Select teachers called technology pioneers were selected to engage in a series of 10 workshops with technical consultants focussed on using the new technology to enhance learning outcomes based on the provincial curriculum. These early adopters will work with the rest of the teachers to pass on the skills and generate buy-in.
Holinaty says the technology piece is crucial in a world where children have grown up with personal computers, gaming systems and smart phones.
"What Alan is saying is if you want to turn kids on to learning you need to use technology in a way that [kids are] sharing it out with the world, with other students their age, maybe other experts in the field, and that's what's going to excite kids about learning so that's what we want to do with our pioneer teachers," he explained.
Alternative education
If people were shocked at the end of last school year at how low Saskatchewan high school graduation rates are, they perhaps should not have been. There have always been many students who just don't fit the mold.
To address this issue the catholic board has partnered with The Society for the Involvement of Good Neighbours (SIGN) on Broadway Avenue West. The program offers two educational streams.
The first provides an alternative environment for Grades 8 to 12 students-predominantly from First Nations backgrounds-who are working toward high school matriculation.

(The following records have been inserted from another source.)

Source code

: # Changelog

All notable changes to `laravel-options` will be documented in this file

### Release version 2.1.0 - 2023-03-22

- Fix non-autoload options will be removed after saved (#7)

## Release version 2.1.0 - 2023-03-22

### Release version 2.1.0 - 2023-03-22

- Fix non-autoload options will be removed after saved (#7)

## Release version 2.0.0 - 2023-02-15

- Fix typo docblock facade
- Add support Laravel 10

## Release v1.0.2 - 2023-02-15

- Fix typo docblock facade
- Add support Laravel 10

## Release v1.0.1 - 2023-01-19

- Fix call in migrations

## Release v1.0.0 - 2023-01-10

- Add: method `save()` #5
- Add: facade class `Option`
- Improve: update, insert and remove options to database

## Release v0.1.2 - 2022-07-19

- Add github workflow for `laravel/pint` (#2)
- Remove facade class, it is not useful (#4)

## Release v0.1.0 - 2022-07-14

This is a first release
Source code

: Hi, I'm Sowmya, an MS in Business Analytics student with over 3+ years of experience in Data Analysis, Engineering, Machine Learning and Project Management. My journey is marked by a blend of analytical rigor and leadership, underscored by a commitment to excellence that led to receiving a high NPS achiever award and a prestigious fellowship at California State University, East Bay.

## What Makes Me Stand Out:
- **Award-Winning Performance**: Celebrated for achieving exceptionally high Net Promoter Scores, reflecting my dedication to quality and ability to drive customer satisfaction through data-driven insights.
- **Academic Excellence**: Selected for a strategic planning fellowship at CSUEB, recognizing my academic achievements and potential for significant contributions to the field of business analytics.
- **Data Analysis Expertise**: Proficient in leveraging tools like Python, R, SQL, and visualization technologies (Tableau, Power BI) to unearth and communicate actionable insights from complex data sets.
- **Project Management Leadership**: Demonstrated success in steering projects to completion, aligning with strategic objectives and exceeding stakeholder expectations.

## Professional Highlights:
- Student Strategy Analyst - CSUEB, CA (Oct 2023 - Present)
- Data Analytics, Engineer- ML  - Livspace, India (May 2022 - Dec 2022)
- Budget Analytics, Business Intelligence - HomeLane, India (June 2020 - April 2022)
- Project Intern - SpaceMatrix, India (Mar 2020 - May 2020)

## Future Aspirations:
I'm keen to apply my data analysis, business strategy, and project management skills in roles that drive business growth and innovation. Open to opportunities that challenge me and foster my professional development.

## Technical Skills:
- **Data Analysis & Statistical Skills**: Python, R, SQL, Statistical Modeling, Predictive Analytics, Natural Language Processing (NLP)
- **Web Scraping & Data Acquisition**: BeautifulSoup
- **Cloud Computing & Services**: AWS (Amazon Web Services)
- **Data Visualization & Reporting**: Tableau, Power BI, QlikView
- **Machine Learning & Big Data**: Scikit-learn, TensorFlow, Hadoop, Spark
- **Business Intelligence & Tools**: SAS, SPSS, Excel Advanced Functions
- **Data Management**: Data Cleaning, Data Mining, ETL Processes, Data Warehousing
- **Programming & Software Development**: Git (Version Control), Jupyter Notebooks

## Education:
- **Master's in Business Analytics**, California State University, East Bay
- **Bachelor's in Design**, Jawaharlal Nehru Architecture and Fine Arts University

The second is a work transitions program focussed on employability for grads.
"It certainly speaks to the ministry's mandate for graduation rates, but also for providing for greater outcomes for First Nations, Métis and all non-aboriginal students," Holinaty said. "It's met a need that certainly our community has called for. Otherwise a lot of students might have been previously not attending classes, not had any other training or support and not had any services available."